# Exercise brief
The entries that follow should be repeated exactly, with no pictures kept.

*** Recorded data ***

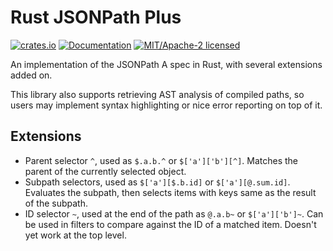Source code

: 
# Rust JSONPath Plus

[![crates.io](https://img.shields.io/crates/v/jsonpath-plus.svg)](https://crates.io/crates/jsonpath-plus)
[![Documentation](https://docs.rs/rebound/badge.svg)](https://docs.rs/jsonpath-plus)
[![MIT/Apache-2 licensed](https://img.shields.io/crates/l/rebound.svg)](./LICENSE-APACHE)

An implementation of the JSONPath A spec in Rust, with several extensions added on.

This library also supports retrieving AST analysis of compiled paths, so users
may implement syntax highlighting or nice error reporting on top of it.

## Extensions

- Parent selector `^`, used as `$.a.b.^` or `$['a']['b'][^]`. Matches the parent of
  the currently selected object.
- Subpath selectors, used as `$['a'][$.b.id]` or `$['a'][@.sum.id]`. Evaluates the
  subpath, then selects items with keys same as the result of the subpath.
- ID selector `~`, used at the end of the path as `@.a.b~` or `$['a']['b']~`. Can be
  used in filters to compare against the ID of a matched item. Doesn't yet work at
  the top level.
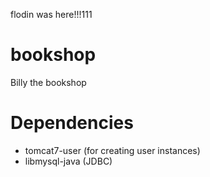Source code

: flodin was here!!!111

bookshop
========

Billy the bookshop 


Dependencies
========

 * tomcat7-user (for creating user instances)
 * libmysql-java (JDBC)
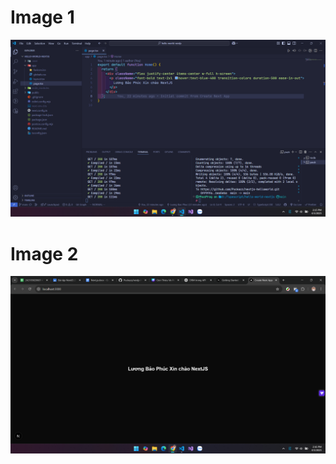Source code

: # Image 1
![](/public/Screenshot%202025-04-03%20141551.png)
# Image 2
![](/public/Screenshot%202025-04-03%20141605.png)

*** End of Recorded data ***

# Answer to the exercise
Source code

: 
# Rust JSONPath Plus

[![crates.io](https://img.shields.io/crates/v/jsonpath-plus.svg)](https://crates.io/crates/jsonpath-plus)
[![Documentation](https://docs.rs/rebound/badge.svg)](https://docs.rs/jsonpath-plus)
[![MIT/Apache-2 licensed](https://img.shields.io/crates/l/rebound.svg)](./LICENSE-APACHE)

An implementation of the JSONPath A spec in Rust, with several extensions added on.

This library also supports retrieving AST analysis of compiled paths, so users
may implement syntax highlighting or nice error reporting on top of it.

## Extensions

- Parent selector `^`, used as `$.a.b.^` or `$['a']['b'][^]`. Matches the parent of
  the currently selected object.
- Subpath selectors, used as `$['a'][$.b.id]` or `$['a'][@.sum.id]`. Evaluates the
  subpath, then selects items with keys same as the result of the subpath.
- ID selector `~`, used at the end of the path as `@.a.b~` or `$['a']['b']~`. Can be
  used in filters to compare against the ID of a matched item. Doesn't yet work at
  the top level.
Source code

: flodin was here!!!111

bookshop
========

Billy the bookshop 


Dependencies
========

 * tomcat7-user (for creating user instances)
 * libmysql-java (JDBC)
Source code

: # Image 1
![](/public/Screenshot%202025-04-03%20141551.png)
# Image 2
![](/public/Screenshot%202025-04-03%20141605.png)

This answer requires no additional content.